L’architecte, le Père Samier, un Jésuite, nourrissait de vastes projets pour ce nouveau collège et voyait grand, très grand même.

Il établissait les plans, choisissait les matériaux (briques pour les murs, du chêne pour les charpentes, ardoises pour les toitures), surveillait les travaux et présentait la note à la municipalité… Celle-ci payait sans sourciller.

Ainsi, aux bâtiments des classes, on ajouta ceux réservés à l’administration, aux logements des religieux et à ceux de leurs hôtes de marque (Père provincial, évêques, etc.).

Enfin pour couronner le tout, fut érigée la « chapelle » consacrée en 1612 par Mgr De Visschere, évêque d’Ypres.

Il s’agissait en fait d’une magnifique église, la Paeterskercke (église des pères), de 44 mètres de long sur 14 de large, richement meublée : trois autels, un banc de communion en fer forgé, un jeu d’orgues avec buffet, lambris de chêne, onze tableaux de maître dont un Rubens au-dessus du maître-autel, et huit confessionnaux qui, dit-on, ne devaient jamais être époussetés tant leur utilisation était intensive.
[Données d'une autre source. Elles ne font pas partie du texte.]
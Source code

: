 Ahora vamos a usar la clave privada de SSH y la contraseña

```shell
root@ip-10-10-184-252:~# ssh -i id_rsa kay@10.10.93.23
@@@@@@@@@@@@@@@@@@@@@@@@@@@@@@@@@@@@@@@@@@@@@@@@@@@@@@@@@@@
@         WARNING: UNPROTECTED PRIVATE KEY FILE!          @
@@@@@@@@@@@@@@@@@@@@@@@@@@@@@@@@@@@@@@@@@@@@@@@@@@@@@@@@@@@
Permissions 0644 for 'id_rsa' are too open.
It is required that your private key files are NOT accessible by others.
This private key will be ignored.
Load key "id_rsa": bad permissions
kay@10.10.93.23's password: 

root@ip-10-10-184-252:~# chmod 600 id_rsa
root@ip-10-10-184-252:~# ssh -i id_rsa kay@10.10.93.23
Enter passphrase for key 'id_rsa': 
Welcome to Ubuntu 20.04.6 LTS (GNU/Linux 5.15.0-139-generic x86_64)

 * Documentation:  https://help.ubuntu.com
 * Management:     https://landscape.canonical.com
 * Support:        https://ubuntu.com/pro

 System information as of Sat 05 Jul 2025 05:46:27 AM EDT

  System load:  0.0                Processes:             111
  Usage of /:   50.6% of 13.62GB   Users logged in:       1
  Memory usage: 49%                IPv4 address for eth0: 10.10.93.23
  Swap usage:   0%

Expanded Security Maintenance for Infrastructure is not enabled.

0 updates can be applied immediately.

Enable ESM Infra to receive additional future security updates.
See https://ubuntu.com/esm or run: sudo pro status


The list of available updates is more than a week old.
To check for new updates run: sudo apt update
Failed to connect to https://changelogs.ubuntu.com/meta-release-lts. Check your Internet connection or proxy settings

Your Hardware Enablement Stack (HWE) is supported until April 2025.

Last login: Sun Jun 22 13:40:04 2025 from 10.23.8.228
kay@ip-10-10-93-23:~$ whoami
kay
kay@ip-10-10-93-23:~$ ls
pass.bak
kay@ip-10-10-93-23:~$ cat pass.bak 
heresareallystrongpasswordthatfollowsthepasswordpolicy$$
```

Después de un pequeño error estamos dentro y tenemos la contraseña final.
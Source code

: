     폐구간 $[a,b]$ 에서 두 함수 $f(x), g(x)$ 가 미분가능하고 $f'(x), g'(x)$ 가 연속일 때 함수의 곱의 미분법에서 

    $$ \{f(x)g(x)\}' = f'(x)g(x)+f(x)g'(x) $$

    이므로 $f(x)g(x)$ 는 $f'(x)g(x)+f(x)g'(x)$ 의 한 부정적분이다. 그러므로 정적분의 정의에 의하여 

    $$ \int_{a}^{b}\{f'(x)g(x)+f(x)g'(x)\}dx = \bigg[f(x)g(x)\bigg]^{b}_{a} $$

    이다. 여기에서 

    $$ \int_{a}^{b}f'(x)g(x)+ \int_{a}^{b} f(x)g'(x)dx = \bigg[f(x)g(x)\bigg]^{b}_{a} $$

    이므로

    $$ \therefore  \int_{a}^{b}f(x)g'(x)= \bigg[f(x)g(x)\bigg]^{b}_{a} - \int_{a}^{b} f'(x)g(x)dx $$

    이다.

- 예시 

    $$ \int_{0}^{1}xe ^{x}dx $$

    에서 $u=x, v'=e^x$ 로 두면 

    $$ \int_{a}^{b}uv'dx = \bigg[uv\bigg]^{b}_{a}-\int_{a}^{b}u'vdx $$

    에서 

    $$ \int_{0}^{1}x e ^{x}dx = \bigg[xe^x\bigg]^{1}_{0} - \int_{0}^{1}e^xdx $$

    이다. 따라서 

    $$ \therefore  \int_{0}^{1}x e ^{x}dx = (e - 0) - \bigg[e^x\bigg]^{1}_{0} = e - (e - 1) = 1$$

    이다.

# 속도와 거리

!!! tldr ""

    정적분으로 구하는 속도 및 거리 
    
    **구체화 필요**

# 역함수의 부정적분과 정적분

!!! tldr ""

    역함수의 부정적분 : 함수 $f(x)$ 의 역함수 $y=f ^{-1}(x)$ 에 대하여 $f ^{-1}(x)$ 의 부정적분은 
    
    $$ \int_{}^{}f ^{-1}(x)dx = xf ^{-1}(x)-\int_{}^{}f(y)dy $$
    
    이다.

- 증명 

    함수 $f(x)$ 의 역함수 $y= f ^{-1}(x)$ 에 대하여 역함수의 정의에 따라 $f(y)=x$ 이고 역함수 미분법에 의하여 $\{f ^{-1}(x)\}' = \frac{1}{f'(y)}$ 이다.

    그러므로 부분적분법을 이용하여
Il faut dire que les élèves des Jésuites fréquentaient cette chapelle quotidiennement et que, de plus, elle était ouverte aux fidèles de Bergues et des environs pour y assister à la messe, aux vêpres, suivre neuvaines, missions, prédications, confessions organisées pour eux par les bons Pères.

Le culte de la Mère de Miséricorde introduit en 1631 et à qui plusieurs miracles sont attribués, contribua à la grande fréquentation de ce sanctuaire. (Cette statue, réinstallée dans la chapelle en 1954, se trouve actuellement, en 2016, dans le hall d’entrée du collège actuel).

On a du mal à s’imaginer l’ampleur de cette construction pour un collège dont l’effectif, s’il atteignit le chiffre record de 200 en 1638, fut le plus souvent, vu les vicissitudes des temps, de l’ordre de 80 élèves, tous externes. Même si le confort intérieur était des plus sommaires, cela représenta un effort financier considérable pour la ville et la châtellenie. Précisons que les salles de classe n’étaient pas chauffées et que le mobilier se réduisait à quelques bancs pour les élèves et une chaire surélevée pour le professeur.

Les élèves originaires des environs de Bergues logeaient chez l’habitant, ou, pour les plus pauvres, dans des internats indépendants, appelés séminaires, fondations créées par des personnes généreuses et fortunées.

Le plus important était le séminaire De Cupère qui accueillait 50 élèves, situé juste en face du collège dans la rue qui porte encore le nom évocateur de Rue duséminaire. Il en existait deux autres, plus modestes, celui de Mademoiselle Robyns et celui de Charles Van den Bussche qui accueillaient respectivement dix et six élèves. La plupart recevaient une bourse d’étude accordée par ces généreux fondateurs.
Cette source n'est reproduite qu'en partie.